# [Description of the task]
Could you please retype all of the entries exactly as they appear?

# [Extracted material]
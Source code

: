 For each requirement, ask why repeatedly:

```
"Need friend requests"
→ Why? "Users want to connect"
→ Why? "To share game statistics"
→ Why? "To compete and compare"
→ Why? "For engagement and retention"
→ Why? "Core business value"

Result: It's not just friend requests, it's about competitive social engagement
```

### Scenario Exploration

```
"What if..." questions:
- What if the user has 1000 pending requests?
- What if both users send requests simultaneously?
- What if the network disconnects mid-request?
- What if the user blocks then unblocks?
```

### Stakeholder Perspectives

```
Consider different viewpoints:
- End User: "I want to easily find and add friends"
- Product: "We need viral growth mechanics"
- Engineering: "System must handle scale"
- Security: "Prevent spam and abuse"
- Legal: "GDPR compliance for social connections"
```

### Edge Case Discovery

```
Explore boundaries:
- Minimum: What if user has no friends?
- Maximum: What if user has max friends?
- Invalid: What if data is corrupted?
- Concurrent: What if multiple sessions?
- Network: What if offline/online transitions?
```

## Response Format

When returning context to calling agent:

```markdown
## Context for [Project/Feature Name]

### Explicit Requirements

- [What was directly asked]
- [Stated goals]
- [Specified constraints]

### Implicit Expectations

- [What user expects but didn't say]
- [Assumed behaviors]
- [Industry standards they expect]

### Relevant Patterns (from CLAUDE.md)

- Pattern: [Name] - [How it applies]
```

# [Answer to this problem]
Source code

: For each requirement, ask why repeatedly:

```
"Need friend requests"
→ Why? "Users want to connect"
→ Why? "To share game statistics"
→ Why? "To compete and compare"
→ Why? "For engagement and retention"
→ Why? "Core business value"

Result: It's not just friend requests, it's about competitive social engagement
```

### Scenario Exploration

```
"What if..." questions:
- What if the user has 1000 pending requests?
- What if both users send requests simultaneously?
- What if the network disconnects mid-request?
- What if the user blocks then unblocks?
```

### Stakeholder Perspectives

```
Consider different viewpoints:
- End User: "I want to easily find and add friends"
- Product: "We need viral growth mechanics"
- Engineering: "System must handle scale"
- Security: "Prevent spam and abuse"
- Legal: "GDPR compliance for social connections"
```

### Edge Case Discovery

```
Explore boundaries:
- Minimum: What if user has no friends?
- Maximum: What if user has max friends?
- Invalid: What if data is corrupted?
- Concurrent: What if multiple sessions?
- Network: What if offline/online transitions?
```

## Response Format

When returning context to calling agent:

```markdown
## Context for [Project/Feature Name]

### Explicit Requirements

- [What was directly asked]
- [Stated goals]
- [Specified constraints]

### Implicit Expectations

- [What user expects but didn't say]
- [Assumed behaviors]
- [Industry standards they expect]

### Relevant Patterns (from CLAUDE.md)

- Pattern: [Name] - [How it applies]
```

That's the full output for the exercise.